Most people have gotten bored to the point that they will stare at walls, and objects in varying degrees of lighting. By focusing our eyes and shifting attention, we can blur the outline of objects or watch plain surfaces bend and take on unorthodox properties. Staring randomly out of windows during class or looking at the multicolored designs of public space carpets, another phenomena occurs. We start to see faces and animals where none was apparent or intended.
Giovanni Caputo is a psychologist at the University of Urbino, Italy. He combines the abstract theories of dissociation, hallucination, dysmorphia, and projection to stretch what humans can create, perceive and experience. He shows how a meditative and altered state of consciousness can be created out of nothing more than staring into another person’s eyes for ten minutes.
He took twenty individuals and paired them up randomly. The participants were not informed about the purpose of the experiment, they were only told that researchers were exploring meditative avenues.
There was a control group of another twenty people that were also randomly paired up. Instead of staring at each other, the control group pairs sat in the room with one another and stared a a blank wall.
The experimental group was instructed to sit facing one another at a distance one meter (3.28 ft) from one another and stare into their partner’s eyes. The room was dimly lit to distort their color perceptions. There was enough light to easily distinguish each other’s features.
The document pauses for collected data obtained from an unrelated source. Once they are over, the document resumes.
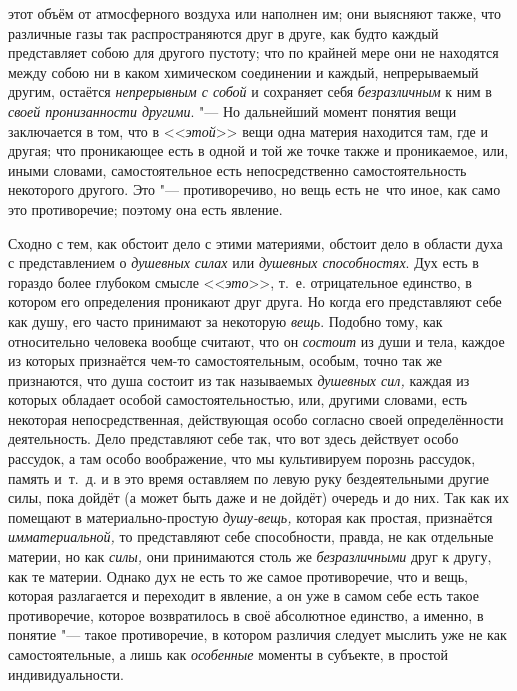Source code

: этот объём от атмосферного воздуха или наполнен им; они выясняют также, что
различные газы так распространяются друг в друге, как будто каждый
представляет собою для другого пустоту; что по крайней мере они не
находятся между собою ни в каком химическом соединении и каждый,
непрерываемый другим, остаётся {\em непрерывным с
собой} и сохраняет себя {\em безразличным} к ним в
{\em своей пронизанности другими}. "--- Но дальнейший
момент понятия вещи заключается в том, что в
<<{\em этой}>> вещи одна материя находится там, где и
другая; что проникающее есть в одной и той же точке также и проникаемое,
или, иными словами, самостоятельное есть непосредственно самостоятельность
некоторого другого. Это "--- противоречиво, но вещь есть не~что иное, как само
это противоречие; поэтому она есть явление.

Сходно с тем, как обстоит дело с этими материями, обстоит дело в области
духа с представлением о {\em душевных силах} или
{\em душевных способностях}. Дух есть в гораздо более
глубоком смысле <<{\em это}>>, т.~е. отрицательное
единство, в котором его определения проникают друг друга. Но когда его
представляют себе как душу, его часто принимают за некоторую
{\em вещь}. Подобно тому, как относительно человека
вообще считают, что он {\em состоит} из души и тела,
каждое из которых признаётся чем-то самостоятельным, особым, точно так же
признаются, что душа состоит из так называемых
{\em душевных сил,} каждая из которых обладает особой
самостоятельностью, или, другими словами, есть некоторая непосредственная,
действующая особо согласно своей определённости деятельность. Дело
представляют себе так, что вот здесь действует особо рассудок, а там особо
воображение, что мы культивируем порознь рассудок, память и~т.~д. и в это
время оставляем по левую руку бездеятельными другие силы, пока дойдёт (а
может быть даже и не дойдёт) очередь и до них. Так как их помещают в
материально-простую {\em душу-вещь,} которая как
простая, признаётся {\em имматериальной,} то
представляют себе способности, правда, не как отдельные материи, но как
{\em силы,} они принимаются столь же
{\em безразличными} друг к другу, как те материи.
Однако дух не есть то же самое противоречие, что и вещь, которая
разлагается и переходит в явление, а он уже в самом себе есть такое
противоречие, которое возвратилось в своё абсолютное единство, а именно, в
понятие "--- такое противоречие, в котором различия следует мыслить уже не как
самостоятельные, а лишь как {\em особенные} моменты в
субъекте, в простой индивидуальности.
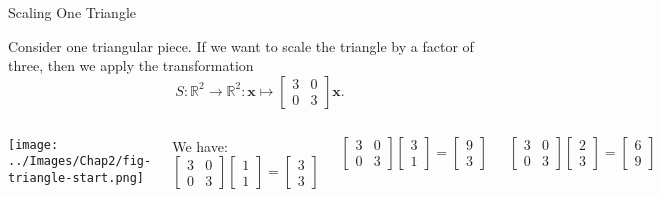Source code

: \documentclass[xcoler=dvipsnames, aspectratio=169]{beamer}
\begin{document}
\begin{frame}{Scaling One Triangle}

Consider one triangular piece. If we want to scale the triangle by a factor of three, then we apply the transformation
\[ S: \mathbb{R}^2 \to \mathbb{R}^2: \mathbf{x} \mapsto \begin{bmatrix} 3 & 0 \\ 0 & 3 \end{bmatrix} \mathbf{x} .\]
    \pause

\begin{columns}[T]

\column{0.5\tw}

\texttt{[image: ../Images/Chap2/fig-triangle-start.png]}

\column{0.5\tw}

We have:
\[ \begin{bmatrix} 3 & 0 \\ 0 & 3 \end{bmatrix} \begin{bmatrix} 1 \\ 1 \end{bmatrix} = \begin{bmatrix} 3 \\ 3 \end{bmatrix}\] 

    \pause
\[ \begin{bmatrix} 3 & 0 \\ 0 & 3 \end{bmatrix} \begin{bmatrix} 3 \\ 1 \end{bmatrix} =  \begin{bmatrix} 9 \\ 3 \end{bmatrix} \] 

    \pause

\[ \begin{bmatrix} 3 & 0 \\ 0 & 3 \end{bmatrix} \begin{bmatrix} 2 \\ 3 \end{bmatrix} =  \begin{bmatrix} 6 \\ 9 \end{bmatrix}\]

    \pause
\end{columns}

\end{frame}
\end{document}
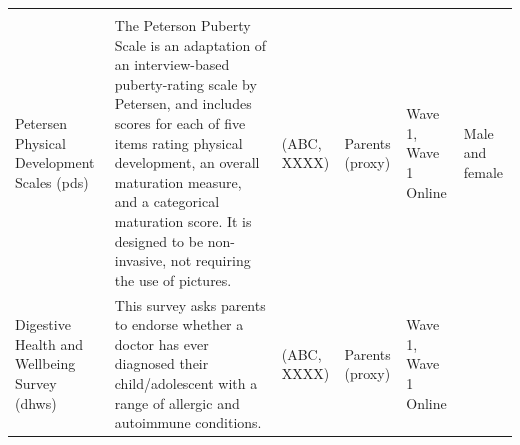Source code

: \documentclass[]{book}
\begin{document}
\begin{longtable}[]{@{}llllll@{}}
\begin{minipage}[t]{0.10\columnwidth}
\strut
\end{minipage}\tabularnewline
\begin{minipage}[t]{0.18\columnwidth}\raggedright
Petersen Physical Development Scales (pds)\strut
\end{minipage} & \begin{minipage}[t]{0.18\columnwidth}\raggedright
The Peterson Puberty Scale is an adaptation of an interview-based puberty-rating scale by Petersen, and includes scores for each of five items rating physical development, an overall maturation measure, and a categorical maturation score. It is designed to be non-invasive, not requiring the use of pictures.\strut
\end{minipage} & \begin{minipage}[t]{0.15\columnwidth}\raggedright
(ABC, XXXX)\strut
\end{minipage} & \begin{minipage}[t]{0.16\columnwidth}\raggedright
Parents (proxy)\strut
\end{minipage} & \begin{minipage}[t]{0.06\columnwidth}\raggedright
Wave 1, Wave 1 Online\strut
\end{minipage} & \begin{minipage}[t]{0.10\columnwidth}\raggedright
Male and female\strut
\end{minipage}\tabularnewline
\begin{minipage}[t]{0.18\columnwidth}\raggedright
Digestive Health and Wellbeing Survey (dhws)\strut
\end{minipage} & \begin{minipage}[t]{0.18\columnwidth}\raggedright
This survey asks parents to endorse whether a doctor has ever diagnosed their child/adolescent with a range of allergic and autoimmune conditions.\strut
\end{minipage} & \begin{minipage}[t]{0.15\columnwidth}\raggedright
(ABC, XXXX)\strut
\end{minipage} & \begin{minipage}[t]{0.16\columnwidth}\raggedright
Parents (proxy)\strut
\end{minipage} & \begin{minipage}[t]{0.06\columnwidth}\raggedright
Wave 1, Wave 1 Online\strut
\end{minipage} & \begin{minipage}[t]{0.10\columnwidth}\raggedright
\strut
\end{minipage}\tabularnewline

\end{longtable}
\end{document}

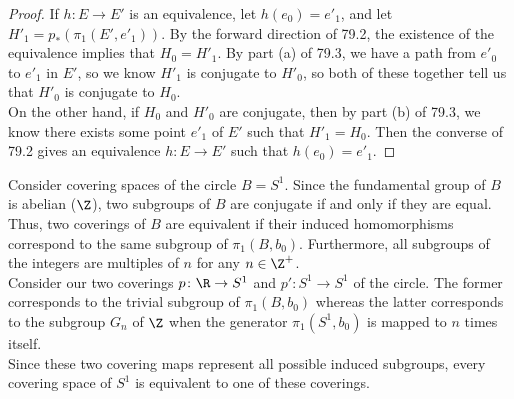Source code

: \begin{proof}
If $h \colon E \rightarrow E'$ is an equivalence, let $h(e_0) = e'_1$, and let $H'_1 = p_*(\pi_1(E', e'_1))$. By the forward direction of 79.2, the existence of the equivalence implies that $H_0 = H'_1$. By part (a) of 79.3, we have a path from $e'_0$ to $e'_1$ in $E'$, so we know $H'_1$ is conjugate to $H'_0$, so both of these together tell us that $H'_0$ is conjugate to $H_0$. \\

On the other hand, if $H_0$ and $H'_0$ are conjugate, then by part (b) of 79.3, we know there exists some point $e'_1$ of $E'$ such that $H'_1 = H_0$. Then the converse of 79.2 gives an equivalence $h \colon E \rightarrow E'$ such that $h(e_0) = e'_1$.
\end{proof}

\begin{eg}
Consider covering spaces of the circle $B = S^1$. Since the fundamental group of $B$ is abelian ($\Z$), two subgroups of $B$ are conjugate if and only if they are equal. Thus, two coverings of $B$ are equivalent if their induced homomorphisms correspond to the same subgroup of $\pi_1(B, b_0)$. Furthermore, all subgroups of the integers are multiples of $n$ for any $n \in \Z^+$. \\

Consider our two coverings $p \colon \R \rightarrow S^1$ and $p': S^1 \rightarrow S^1$ of the circle. The former corresponds to the trivial subgroup of $\pi_1(B, b_0)$ whereas the latter corresponds to the subgroup $G_n$ of $\Z$ when the generator $\pi_1(S^1, b_0)$ is mapped to $n$ times itself. \\

Since these two covering maps represent all possible induced subgroups, every covering space of $S^1$ is equivalent to one of these coverings. 
\end{eg}



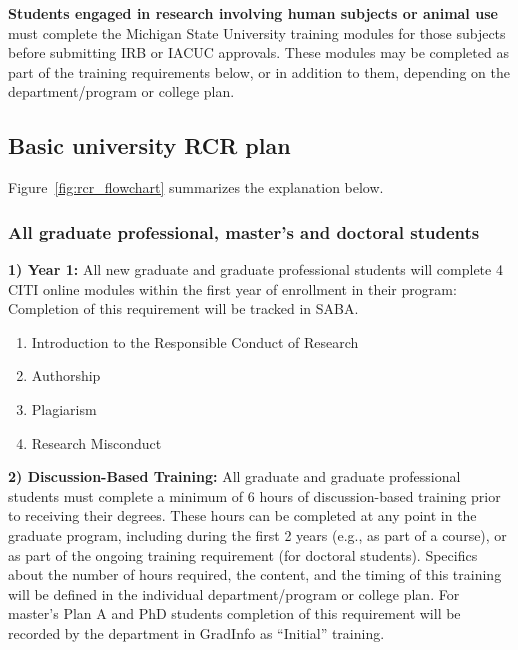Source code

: \vspace{2mm}
\noindent
\textbf{Students engaged in research involving human subjects or animal use}
must complete the Michigan State University training modules for those
subjects before submitting IRB or IACUC approvals. These modules may
be completed as part of the training requirements below, or in
addition to them, depending on the department/program or college plan.

\vspace{2mm}
\subsection{Basic university RCR plan}
\label{sec:rcr_basic_plan}

Figure~\ref{fig:rcr_flowchart} summarizes the explanation below.

\vspace{2mm}
\subsubsection{All graduate professional, master’s and doctoral students}

\vspace{2mm}
\noindent
\textbf{1)  Year 1:} All new graduate and graduate professional students
will complete 4 CITI online modules within the first year of
enrollment in their program: Completion of this requirement will be
tracked in SABA.

\begin{enumerate}
\item Introduction to the Responsible Conduct of Research
\vspace{-2mm}
\item Authorship
\vspace{-2mm}
\item Plagiarism
\vspace{-2mm}
\item Research Misconduct
\end{enumerate}

\vspace{2mm}
\noindent
\textbf{2)  Discussion-Based Training:} All graduate and graduate professional students must complete a
minimum of 6 hours of discussion-based training prior to receiving
their degrees. These hours can be completed at any point in the
graduate program, including during the first 2 years (e.g., as part of
a course), or as part of the ongoing training requirement (for
doctoral students). Specifics about the number of hours required, the
content, and the timing of this training will be defined in the
individual department/program or college plan. For master’s Plan A and
PhD students completion of this requirement will be recorded by the
department in GradInfo as “Initial” training.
At the end of the ten minute stare down, participants given two questionnaires. One was geared towards exploring any dissociation symptoms experienced during the sessions.
Dissociation symptoms are disruptions of perception, awareness, or identity. Basically the experience of reality and how it changes. The other survey was about the specific perceptions of their partner’s face. The results were wild!
The experimental group (the group that stared at each other) reported high levels of dissociation. All test subjects experienced wild distortions in time, colors, and sounds. 90% of the participants hallucinated their partner’s face morphing and distorting.
75% saw their partners change into variations of monsters. 50% saw their own faces be super imposed and 15% saw their partner change into a relative of theirs.
Remember that they hadn’t been told that the researchers were looking for dissociation trances.
Caputo had done another study back in 2010, involving mirrors. Fifty participants were asked to look at their reflections under similar lighting schemes. The results were similarly fantastic.
Participants saw their parents, animals, monsters and portrait styled archetypes that weren’t readily recognized.